Start of Material shown

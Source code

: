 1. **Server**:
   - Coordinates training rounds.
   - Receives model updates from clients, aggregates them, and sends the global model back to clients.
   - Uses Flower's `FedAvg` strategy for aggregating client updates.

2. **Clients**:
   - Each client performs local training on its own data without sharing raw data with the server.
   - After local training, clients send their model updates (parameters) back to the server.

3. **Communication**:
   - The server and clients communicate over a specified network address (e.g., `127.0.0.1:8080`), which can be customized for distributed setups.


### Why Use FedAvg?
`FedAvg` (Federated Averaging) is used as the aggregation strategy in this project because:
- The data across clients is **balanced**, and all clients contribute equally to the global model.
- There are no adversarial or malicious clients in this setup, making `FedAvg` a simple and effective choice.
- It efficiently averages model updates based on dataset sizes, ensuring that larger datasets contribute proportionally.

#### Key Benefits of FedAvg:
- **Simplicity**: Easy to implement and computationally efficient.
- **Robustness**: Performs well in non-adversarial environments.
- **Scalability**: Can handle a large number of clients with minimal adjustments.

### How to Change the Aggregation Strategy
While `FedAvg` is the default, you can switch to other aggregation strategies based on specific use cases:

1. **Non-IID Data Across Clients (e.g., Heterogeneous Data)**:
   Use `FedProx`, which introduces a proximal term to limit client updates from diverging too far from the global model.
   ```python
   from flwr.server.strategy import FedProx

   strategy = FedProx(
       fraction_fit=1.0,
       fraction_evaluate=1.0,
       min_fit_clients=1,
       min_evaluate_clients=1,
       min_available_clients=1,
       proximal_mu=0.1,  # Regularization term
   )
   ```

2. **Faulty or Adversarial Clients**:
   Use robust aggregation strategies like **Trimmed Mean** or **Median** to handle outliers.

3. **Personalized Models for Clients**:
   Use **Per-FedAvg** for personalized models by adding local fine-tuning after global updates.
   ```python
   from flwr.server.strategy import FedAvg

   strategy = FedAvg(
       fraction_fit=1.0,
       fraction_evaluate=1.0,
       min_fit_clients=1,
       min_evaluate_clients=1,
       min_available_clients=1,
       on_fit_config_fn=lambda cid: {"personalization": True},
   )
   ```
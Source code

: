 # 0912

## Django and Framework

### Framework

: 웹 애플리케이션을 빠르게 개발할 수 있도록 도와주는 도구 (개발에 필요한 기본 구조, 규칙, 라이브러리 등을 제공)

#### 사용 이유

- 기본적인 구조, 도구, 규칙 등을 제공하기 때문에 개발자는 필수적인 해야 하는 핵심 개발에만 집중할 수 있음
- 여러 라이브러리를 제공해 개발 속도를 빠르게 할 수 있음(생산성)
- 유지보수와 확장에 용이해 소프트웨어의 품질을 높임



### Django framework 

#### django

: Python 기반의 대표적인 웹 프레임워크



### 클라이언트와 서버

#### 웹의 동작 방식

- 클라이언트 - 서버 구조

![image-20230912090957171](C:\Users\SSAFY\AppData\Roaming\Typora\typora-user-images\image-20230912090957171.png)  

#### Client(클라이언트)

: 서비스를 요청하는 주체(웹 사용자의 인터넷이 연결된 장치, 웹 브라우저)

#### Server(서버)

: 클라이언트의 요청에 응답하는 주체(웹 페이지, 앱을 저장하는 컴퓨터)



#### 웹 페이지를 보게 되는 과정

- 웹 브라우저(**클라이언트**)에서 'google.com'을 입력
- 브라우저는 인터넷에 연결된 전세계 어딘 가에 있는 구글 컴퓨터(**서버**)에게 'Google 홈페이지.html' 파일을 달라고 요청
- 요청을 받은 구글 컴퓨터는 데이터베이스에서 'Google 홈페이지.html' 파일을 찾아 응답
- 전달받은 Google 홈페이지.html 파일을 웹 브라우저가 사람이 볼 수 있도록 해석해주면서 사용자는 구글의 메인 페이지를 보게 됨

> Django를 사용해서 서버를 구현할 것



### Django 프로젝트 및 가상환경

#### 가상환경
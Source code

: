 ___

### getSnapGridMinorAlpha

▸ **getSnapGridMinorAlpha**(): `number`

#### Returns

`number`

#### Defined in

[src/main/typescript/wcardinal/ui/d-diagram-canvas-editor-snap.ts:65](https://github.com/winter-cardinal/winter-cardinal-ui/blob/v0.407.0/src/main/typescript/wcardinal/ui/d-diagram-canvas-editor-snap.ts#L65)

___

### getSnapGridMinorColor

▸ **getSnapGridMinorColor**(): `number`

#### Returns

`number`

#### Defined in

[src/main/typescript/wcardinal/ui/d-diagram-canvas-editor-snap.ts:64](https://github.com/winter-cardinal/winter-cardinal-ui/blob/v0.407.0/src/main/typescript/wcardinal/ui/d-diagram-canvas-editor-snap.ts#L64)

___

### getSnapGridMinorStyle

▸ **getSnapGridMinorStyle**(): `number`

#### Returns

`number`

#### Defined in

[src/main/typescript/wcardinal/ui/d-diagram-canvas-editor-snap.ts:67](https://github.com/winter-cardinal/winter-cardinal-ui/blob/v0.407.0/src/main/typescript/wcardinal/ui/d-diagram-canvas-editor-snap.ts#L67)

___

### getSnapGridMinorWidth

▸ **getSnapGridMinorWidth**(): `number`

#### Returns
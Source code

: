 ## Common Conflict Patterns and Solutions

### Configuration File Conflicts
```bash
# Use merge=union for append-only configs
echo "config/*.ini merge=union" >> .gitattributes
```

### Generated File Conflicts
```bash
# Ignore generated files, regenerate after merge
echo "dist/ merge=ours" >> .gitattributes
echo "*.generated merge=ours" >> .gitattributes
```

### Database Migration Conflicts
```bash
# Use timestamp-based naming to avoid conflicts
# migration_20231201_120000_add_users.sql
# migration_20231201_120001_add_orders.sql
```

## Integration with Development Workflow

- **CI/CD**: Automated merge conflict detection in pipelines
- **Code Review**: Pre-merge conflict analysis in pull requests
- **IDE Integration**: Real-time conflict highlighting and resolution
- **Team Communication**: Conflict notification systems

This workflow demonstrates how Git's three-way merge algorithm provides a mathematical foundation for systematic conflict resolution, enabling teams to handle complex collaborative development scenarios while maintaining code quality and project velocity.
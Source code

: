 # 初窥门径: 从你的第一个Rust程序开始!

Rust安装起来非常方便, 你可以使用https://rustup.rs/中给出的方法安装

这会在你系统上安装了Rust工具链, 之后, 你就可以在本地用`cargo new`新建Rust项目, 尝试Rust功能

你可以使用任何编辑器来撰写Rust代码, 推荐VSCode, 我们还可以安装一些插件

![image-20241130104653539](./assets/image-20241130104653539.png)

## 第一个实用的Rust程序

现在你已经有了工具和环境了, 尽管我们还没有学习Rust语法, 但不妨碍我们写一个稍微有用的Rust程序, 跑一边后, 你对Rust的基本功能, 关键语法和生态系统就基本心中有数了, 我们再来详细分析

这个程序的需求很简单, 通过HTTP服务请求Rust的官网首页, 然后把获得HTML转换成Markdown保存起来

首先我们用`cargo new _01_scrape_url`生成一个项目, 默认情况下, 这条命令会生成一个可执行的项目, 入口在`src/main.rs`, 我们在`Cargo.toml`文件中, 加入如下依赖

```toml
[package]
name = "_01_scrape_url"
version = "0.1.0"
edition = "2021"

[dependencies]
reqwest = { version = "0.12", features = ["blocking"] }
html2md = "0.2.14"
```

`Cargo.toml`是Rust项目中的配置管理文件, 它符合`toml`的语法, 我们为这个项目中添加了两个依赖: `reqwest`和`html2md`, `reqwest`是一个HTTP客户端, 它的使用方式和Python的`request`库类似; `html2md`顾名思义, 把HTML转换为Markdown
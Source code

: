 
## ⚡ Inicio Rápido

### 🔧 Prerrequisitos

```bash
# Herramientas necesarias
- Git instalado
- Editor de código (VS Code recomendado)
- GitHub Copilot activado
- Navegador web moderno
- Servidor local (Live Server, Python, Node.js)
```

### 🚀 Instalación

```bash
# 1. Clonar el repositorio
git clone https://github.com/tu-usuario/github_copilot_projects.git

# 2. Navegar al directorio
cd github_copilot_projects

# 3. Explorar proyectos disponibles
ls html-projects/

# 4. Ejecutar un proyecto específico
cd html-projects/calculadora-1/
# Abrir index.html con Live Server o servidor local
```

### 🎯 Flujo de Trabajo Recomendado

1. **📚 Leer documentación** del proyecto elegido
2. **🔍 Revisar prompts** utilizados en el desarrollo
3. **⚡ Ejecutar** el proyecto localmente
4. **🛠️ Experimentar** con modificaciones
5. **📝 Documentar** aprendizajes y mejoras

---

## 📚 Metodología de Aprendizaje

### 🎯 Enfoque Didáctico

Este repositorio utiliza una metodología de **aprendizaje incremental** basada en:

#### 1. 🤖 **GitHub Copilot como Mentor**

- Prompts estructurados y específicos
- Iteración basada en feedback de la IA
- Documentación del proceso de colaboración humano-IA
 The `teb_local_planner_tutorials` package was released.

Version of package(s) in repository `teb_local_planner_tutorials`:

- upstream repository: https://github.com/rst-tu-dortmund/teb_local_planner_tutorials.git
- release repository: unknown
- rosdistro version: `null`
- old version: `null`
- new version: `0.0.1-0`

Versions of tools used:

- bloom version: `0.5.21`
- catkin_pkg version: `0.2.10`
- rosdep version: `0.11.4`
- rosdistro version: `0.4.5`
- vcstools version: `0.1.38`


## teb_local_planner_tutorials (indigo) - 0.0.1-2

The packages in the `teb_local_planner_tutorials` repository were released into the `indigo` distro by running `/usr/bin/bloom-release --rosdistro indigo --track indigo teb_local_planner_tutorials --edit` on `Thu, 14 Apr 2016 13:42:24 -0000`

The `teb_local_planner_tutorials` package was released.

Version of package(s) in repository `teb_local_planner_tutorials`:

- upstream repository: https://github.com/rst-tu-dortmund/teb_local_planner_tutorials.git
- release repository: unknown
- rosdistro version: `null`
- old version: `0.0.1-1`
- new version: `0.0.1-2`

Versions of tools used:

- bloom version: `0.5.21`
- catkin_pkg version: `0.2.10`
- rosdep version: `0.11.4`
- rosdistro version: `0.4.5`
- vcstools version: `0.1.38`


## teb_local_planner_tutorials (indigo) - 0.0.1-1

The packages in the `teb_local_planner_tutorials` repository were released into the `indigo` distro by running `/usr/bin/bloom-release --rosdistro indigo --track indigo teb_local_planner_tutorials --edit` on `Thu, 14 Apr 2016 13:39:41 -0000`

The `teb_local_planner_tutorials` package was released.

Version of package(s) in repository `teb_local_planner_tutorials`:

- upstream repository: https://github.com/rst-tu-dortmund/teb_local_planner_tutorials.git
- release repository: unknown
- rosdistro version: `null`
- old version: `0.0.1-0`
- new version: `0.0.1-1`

End of Material shown

■ Task item:
All lines from the one containing "- Documentación del" to the end of the records are to be duplicated exactly, and no other lines are to be given.

■ Solution:
- Documentación del proceso de colaboración humano-IA
 The `teb_local_planner_tutorials` package was released.

Version of package(s) in repository `teb_local_planner_tutorials`:

- upstream repository: https://github.com/rst-tu-dortmund/teb_local_planner_tutorials.git
- release repository: unknown
- rosdistro version: `null`
- old version: `null`
- new version: `0.0.1-0`

Versions of tools used:

- bloom version: `0.5.21`
- catkin_pkg version: `0.2.10`
- rosdep version: `0.11.4`
- rosdistro version: `0.4.5`
- vcstools version: `0.1.38`


## teb_local_planner_tutorials (indigo) - 0.0.1-2

The packages in the `teb_local_planner_tutorials` repository were released into the `indigo` distro by running `/usr/bin/bloom-release --rosdistro indigo --track indigo teb_local_planner_tutorials --edit` on `Thu, 14 Apr 2016 13:42:24 -0000`

The `teb_local_planner_tutorials` package was released.

Version of package(s) in repository `teb_local_planner_tutorials`:

- upstream repository: https://github.com/rst-tu-dortmund/teb_local_planner_tutorials.git
- release repository: unknown
- rosdistro version: `null`
- old version: `0.0.1-1`
- new version: `0.0.1-2`

Versions of tools used:

- bloom version: `0.5.21`
- catkin_pkg version: `0.2.10`
- rosdep version: `0.11.4`
- rosdistro version: `0.4.5`
- vcstools version: `0.1.38`


## teb_local_planner_tutorials (indigo) - 0.0.1-1

The packages in the `teb_local_planner_tutorials` repository were released into the `indigo` distro by running `/usr/bin/bloom-release --rosdistro indigo --track indigo teb_local_planner_tutorials --edit` on `Thu, 14 Apr 2016 13:39:41 -0000`

The `teb_local_planner_tutorials` package was released.

Version of package(s) in repository `teb_local_planner_tutorials`:

- upstream repository: https://github.com/rst-tu-dortmund/teb_local_planner_tutorials.git
- release repository: unknown
- rosdistro version: `null`
- old version: `0.0.1-0`
- new version: `0.0.1-1`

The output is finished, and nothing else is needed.